A MAIDEN, day-long trip to Balochistan by Prime Minister Imran Khan has yielded a familiar set of statements regarding economic development and the PTI’s fight against corruption. Mr Khan’s comments about reviewing CPEC projects to address the concerns of the Balochistan government are likely to add to the uncertainty regarding how the government intends to proceed with the vast portfolio of Chinese investments in and loans to Pakistan. Yet, perhaps most striking was what the prime minister did not dwell on in Balochistan: the sense of alienation among swathes of the Baloch population that has fed a long-running low-level separatist insurgency in the province. Prime Minister Khan was quoted as saying that the federal and provincial governments will take steps to bring back Balochistan’s people who have left the province because of terrorism and violence, but it is not clear who the prime minister was referring to. There was no appeal to either alienated Baloch citizens or Baloch separatists living abroad to engage in dialogue with the state.
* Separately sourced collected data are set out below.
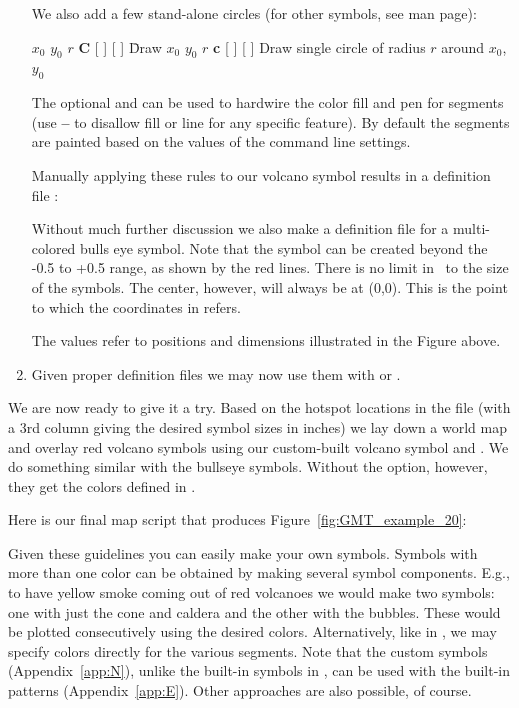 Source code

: \begin{enumerate}
We also add a few stand-alone circles (for other symbols, see  man page):

\begin{tabbing} 
$x_0$ $y_0$ $r$ {\bf C} [  ] [  ] \=Draw \kill
$x_0$ $y_0$ $r$ {\bf c} [  ] [  ] \> Draw
single circle of radius $r$ around $x_0$, $y_0$ \\
\end{tabbing} 

The optional  and  can be used to hardwire
the color fill and pen for segments (use {\bf --} to disallow
fill or line for any specific feature).  By default the segments
are painted based on the values of the command line settings.

Manually applying these rules to our volcano symbol results in a
definition file :


Without much further discussion we also make a definition file  for a multi-colored bulls eye symbol.
Note that the symbol can be created beyond the -0.5 to +0.5 range, as shown by the red lines. There is no limit in
\GMT\ to the size of the symbols. The center, however, will always be at (0,0). This is the point to which the
coordinates in  refers.


The values refer to positions and dimensions illustrated in the Figure above.

\item Given proper definition files we may now use them with  or .
\end{enumerate}

We are now ready to give it a try.  Based on the hotspot
locations in the file  (with a 3rd column
giving the desired symbol sizes in inches) we lay down a
world map and overlay red volcano symbols using our custom-built
volcano symbol and . We do something similar with the bullseye symbols.
Without the  option, however, they get the colors defined in .

Here is our final map script that produces Figure~\ref{fig:GMT_example_20}:


Given these guidelines you can easily make your own symbols.
Symbols with more than one color can be obtained by making
several symbol components.  E.g., to have yellow smoke coming
out of red volcanoes we would make two symbols: one with just
the cone and caldera and the other with the bubbles.  These
would be plotted consecutively using the desired colors.
Alternatively, like in , we may
specify colors directly for the various segments.  Note that
the custom symbols (Appendix~\ref{app:N}), unlike the built-in symbols in \GMT, can
be used with the built-in patterns (Appendix~\ref{app:E}).  Other
approaches are also possible, of course.

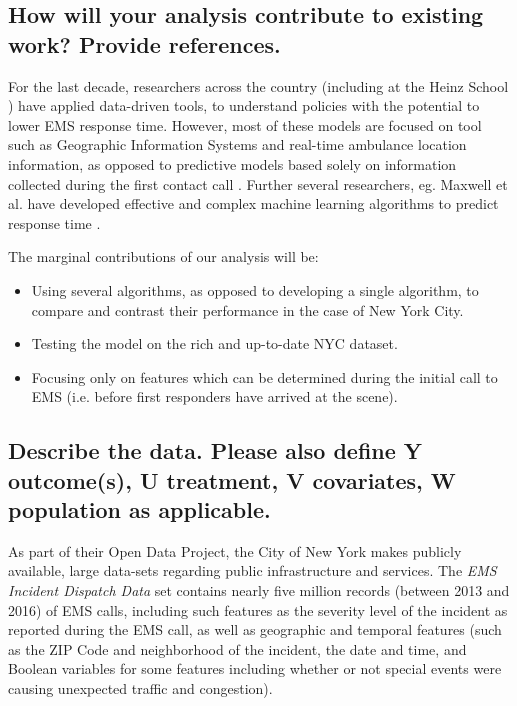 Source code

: \documentclass[twoside,11pt]{article}
\begin{document}
\subsection{How will your analysis contribute to existing work? Provide references.}
For the last decade, researchers across the country (including at the Heinz School \cite{yue2012efficient}) have applied data-driven tools, to understand policies with the potential to lower EMS response time. However, most of these models are focused on tool such as Geographic Information Systems and real-time ambulance location information, as opposed to predictive models based solely on information collected during the first contact call \cite{peleg2004geographic}. Further several researchers, eg. Maxwell et al. have developed effective and complex machine learning algorithms to predict response time \cite{maxwell2009ambulance}. \par The marginal contributions of our analysis will be:
\begin{itemize}
    \item Using several algorithms, as opposed to developing a single algorithm, to compare and contrast their performance in the case of New York City.
    \item Testing the model on the rich and up-to-date NYC dataset.
    \item Focusing only on features which can be determined during the initial call to EMS (i.e. before first responders have arrived at the scene).
\end{itemize}

\subsection{Describe the data. Please also define Y outcome(s), U treatment, V covariates, W population as applicable.}

As part of their Open Data Project, the City of New York makes publicly available, large data-sets regarding public infrastructure and services. The \emph{EMS Incident Dispatch Data} set contains nearly five million records (between 2013 and 2016) of EMS calls, including such features as  the severity level of the incident as reported during the EMS call, as well as geographic and temporal features (such as the ZIP Code and neighborhood of the incident, the date and time, and Boolean variables for some features including whether or not special events were causing unexpected traffic and congestion).
\end{document}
Over the years, what has been apparent is the standard twin approach of the Pakistan state to Balochistan: casting the province’s political problems as wholly a matter of underdevelopment and poor economic growth and adamantly viewing Balochistan through the prism of security and regional strategic policies. In 10 years of elected governments and from the latter half of the Musharraf dictatorship, the approach favoured by the Pakistani state in Balochistan has not worked. Indeed, large swathes of the province continue to remain virtual no-go areas and there is very little independently verifiable information that trickles out of the province today. While no provincial or federal government has been able to make much headway in peacefully ending the insurgency in Balochistan, new assemblies and governments at the centre and in the provinces can be an opportunity to reassess the situation and make fresh peace overtures. That does not appear to be the case in 2018 so far.

It is hoped that the Balochistan government and the PTI at the centre will not continue to avoid dealing with hard issues in the province. Arguably, at no point over the last decade have the government in Balochistan, the federal government and the military leadership been working in as close and accommodating a manner as the dispensation today is. In Balochistan that can be opportunity for positive change. Prime Minister Khan has the political capital to attempt a different approach in Balochistan — if he is inclined to do so. A day-long trip to Balochistan nearly two months since being sworn in does not suggest the province is high on Mr Khan’s priorities. Perhaps the prime minister would do well to begin by seeking the input of moderate political forces in Balochistan on the way ahead.